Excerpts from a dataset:
• • • • • • •
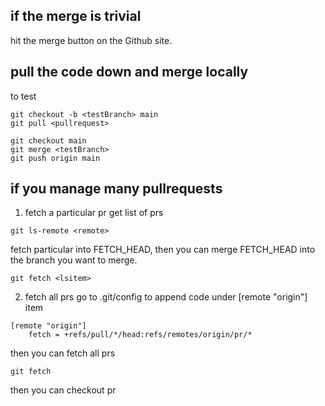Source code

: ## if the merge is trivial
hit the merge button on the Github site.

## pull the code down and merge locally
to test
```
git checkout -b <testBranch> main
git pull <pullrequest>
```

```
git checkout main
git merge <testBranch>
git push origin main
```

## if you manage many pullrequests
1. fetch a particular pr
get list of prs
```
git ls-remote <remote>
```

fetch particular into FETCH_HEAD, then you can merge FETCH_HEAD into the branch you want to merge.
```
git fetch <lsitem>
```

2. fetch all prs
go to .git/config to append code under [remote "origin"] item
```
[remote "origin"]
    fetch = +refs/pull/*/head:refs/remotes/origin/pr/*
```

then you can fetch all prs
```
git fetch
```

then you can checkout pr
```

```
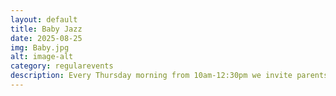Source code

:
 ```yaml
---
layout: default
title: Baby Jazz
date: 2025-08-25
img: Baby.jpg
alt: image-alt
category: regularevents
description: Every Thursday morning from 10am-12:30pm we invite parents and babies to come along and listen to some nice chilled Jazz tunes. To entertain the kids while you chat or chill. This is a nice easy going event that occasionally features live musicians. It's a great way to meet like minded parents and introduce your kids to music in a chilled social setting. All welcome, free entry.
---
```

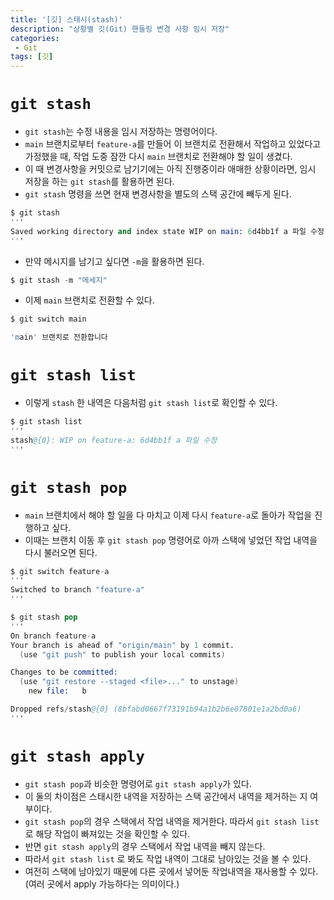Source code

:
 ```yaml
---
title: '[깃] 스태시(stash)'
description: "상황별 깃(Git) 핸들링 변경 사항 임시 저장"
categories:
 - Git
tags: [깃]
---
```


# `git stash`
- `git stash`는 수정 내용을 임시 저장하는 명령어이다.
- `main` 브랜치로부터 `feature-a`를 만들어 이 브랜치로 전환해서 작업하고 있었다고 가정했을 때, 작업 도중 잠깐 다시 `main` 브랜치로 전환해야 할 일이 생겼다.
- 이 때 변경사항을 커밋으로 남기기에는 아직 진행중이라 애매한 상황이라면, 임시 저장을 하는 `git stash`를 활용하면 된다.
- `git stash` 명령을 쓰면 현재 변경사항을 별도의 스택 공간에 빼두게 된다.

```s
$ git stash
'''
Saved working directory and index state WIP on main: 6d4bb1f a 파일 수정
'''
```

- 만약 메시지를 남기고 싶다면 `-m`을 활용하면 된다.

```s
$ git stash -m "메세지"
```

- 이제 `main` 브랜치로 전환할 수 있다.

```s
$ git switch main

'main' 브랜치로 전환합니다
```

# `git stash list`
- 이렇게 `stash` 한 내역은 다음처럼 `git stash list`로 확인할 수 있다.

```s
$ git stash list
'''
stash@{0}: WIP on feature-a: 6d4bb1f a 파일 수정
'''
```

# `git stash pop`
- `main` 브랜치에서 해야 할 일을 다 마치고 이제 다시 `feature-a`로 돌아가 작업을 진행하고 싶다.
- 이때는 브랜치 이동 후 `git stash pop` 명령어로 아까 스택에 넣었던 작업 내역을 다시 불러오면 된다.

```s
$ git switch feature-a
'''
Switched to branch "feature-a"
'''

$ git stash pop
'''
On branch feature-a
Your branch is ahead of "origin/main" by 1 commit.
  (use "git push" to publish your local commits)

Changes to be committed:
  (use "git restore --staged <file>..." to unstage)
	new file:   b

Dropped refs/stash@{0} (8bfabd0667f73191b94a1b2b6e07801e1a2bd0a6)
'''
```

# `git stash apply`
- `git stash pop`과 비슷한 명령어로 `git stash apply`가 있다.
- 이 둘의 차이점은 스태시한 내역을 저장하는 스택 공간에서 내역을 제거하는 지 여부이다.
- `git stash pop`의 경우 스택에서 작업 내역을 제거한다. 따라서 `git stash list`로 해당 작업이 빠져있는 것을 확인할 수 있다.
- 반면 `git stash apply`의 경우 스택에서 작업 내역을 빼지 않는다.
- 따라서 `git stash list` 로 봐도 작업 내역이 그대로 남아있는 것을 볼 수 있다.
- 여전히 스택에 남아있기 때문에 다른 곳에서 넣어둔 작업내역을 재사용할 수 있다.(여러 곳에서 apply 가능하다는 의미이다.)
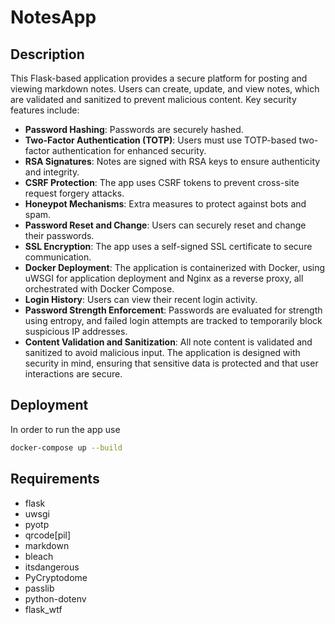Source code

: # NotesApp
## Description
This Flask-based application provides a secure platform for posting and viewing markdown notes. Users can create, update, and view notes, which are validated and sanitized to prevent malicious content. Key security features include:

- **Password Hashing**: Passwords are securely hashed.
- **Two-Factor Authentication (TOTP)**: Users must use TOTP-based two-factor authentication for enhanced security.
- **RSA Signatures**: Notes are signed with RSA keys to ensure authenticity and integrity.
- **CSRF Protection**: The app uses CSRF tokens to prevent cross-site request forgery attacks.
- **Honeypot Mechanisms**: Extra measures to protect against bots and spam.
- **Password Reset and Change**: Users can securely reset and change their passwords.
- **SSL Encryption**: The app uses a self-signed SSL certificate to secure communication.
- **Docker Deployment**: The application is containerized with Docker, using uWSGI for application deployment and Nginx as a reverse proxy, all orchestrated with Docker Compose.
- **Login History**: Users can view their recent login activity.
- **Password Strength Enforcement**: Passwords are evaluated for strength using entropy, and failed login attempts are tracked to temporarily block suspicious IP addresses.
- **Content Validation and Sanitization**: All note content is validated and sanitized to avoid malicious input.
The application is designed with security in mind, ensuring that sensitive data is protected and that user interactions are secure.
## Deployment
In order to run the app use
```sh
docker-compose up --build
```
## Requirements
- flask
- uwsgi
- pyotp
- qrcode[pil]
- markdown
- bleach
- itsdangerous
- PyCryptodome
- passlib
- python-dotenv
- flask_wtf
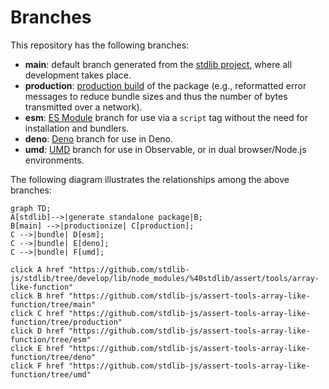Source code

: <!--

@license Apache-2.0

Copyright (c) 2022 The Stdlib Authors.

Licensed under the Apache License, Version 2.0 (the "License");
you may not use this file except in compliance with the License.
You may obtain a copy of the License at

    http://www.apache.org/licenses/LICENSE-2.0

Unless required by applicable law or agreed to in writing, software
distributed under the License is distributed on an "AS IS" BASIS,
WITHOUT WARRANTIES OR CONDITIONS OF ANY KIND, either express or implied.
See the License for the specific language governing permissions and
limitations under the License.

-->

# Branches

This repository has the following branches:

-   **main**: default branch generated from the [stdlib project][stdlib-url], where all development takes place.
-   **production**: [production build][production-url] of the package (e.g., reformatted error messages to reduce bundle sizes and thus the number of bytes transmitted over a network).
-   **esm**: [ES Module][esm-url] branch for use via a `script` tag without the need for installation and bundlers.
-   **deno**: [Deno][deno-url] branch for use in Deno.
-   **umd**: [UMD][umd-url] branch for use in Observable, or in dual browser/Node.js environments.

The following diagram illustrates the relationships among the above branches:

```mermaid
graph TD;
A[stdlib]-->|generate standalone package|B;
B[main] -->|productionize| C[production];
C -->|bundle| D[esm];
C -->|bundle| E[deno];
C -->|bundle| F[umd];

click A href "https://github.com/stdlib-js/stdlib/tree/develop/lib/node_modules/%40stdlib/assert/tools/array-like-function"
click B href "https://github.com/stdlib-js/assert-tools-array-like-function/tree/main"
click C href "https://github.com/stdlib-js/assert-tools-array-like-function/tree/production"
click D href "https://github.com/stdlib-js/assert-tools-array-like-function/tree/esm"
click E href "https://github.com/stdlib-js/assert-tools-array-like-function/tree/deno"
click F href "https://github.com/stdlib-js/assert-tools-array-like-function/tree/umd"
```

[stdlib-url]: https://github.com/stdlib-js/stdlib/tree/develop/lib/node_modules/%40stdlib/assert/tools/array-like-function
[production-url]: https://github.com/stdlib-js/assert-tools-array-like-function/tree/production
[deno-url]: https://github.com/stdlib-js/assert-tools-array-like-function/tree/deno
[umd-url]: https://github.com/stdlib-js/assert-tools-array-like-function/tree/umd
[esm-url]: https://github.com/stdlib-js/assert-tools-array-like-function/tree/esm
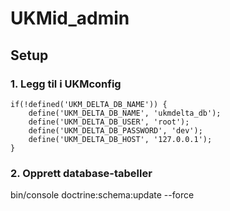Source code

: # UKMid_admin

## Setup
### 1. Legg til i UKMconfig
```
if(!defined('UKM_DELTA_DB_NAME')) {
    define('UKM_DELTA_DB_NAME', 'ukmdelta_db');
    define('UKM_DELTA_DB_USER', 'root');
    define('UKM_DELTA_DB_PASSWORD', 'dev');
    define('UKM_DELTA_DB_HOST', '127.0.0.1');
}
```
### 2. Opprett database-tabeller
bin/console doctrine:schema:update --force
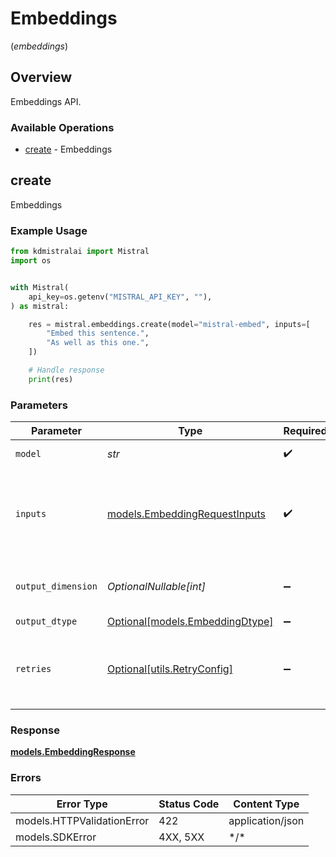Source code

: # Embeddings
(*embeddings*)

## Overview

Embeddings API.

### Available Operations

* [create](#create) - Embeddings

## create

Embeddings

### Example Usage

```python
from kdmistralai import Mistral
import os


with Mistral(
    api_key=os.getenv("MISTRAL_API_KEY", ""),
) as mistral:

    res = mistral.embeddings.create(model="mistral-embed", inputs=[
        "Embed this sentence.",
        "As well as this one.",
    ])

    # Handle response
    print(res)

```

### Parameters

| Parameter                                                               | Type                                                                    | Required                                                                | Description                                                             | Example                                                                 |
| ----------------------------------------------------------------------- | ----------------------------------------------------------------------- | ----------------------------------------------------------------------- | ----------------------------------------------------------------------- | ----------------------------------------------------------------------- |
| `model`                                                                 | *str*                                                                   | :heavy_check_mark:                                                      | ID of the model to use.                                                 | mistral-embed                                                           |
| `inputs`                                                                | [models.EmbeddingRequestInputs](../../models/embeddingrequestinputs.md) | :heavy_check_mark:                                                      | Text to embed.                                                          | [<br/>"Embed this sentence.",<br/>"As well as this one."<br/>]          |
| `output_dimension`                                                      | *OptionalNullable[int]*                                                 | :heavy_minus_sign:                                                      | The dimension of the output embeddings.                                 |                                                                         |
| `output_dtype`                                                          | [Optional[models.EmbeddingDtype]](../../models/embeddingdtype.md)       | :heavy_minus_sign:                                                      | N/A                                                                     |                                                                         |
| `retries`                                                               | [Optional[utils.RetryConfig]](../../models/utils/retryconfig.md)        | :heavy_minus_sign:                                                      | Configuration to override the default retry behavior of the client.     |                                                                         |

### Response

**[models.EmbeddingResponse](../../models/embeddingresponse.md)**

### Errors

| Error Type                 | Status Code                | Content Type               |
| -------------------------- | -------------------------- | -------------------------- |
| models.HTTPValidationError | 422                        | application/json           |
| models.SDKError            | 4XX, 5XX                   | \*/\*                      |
• • • • • • •
• **What the exercise asks**
The answer should consist only of the lines above from the one with "남아있는 것을 볼 수 있다." through the one with "- **Docker Deployment**: The", repeated exactly, with no pictures among them.

• **Output for this exercise**
- 따라서 `git stash list` 로 봐도 작업 내역이 그대로 남아있는 것을 볼 수 있다.
- 여전히 스택에 남아있기 때문에 다른 곳에서 넣어둔 작업내역을 재사용할 수 있다.(여러 곳에서 apply 가능하다는 의미이다.)
Source code

: # NotesApp
## Description
This Flask-based application provides a secure platform for posting and viewing markdown notes. Users can create, update, and view notes, which are validated and sanitized to prevent malicious content. Key security features include:

- **Password Hashing**: Passwords are securely hashed.
- **Two-Factor Authentication (TOTP)**: Users must use TOTP-based two-factor authentication for enhanced security.
- **RSA Signatures**: Notes are signed with RSA keys to ensure authenticity and integrity.
- **CSRF Protection**: The app uses CSRF tokens to prevent cross-site request forgery attacks.
- **Honeypot Mechanisms**: Extra measures to protect against bots and spam.
- **Password Reset and Change**: Users can securely reset and change their passwords.
- **SSL Encryption**: The app uses a self-signed SSL certificate to secure communication.
- **Docker Deployment**: The application is containerized with Docker, using uWSGI for application deployment and Nginx as a reverse proxy, all orchestrated with Docker Compose.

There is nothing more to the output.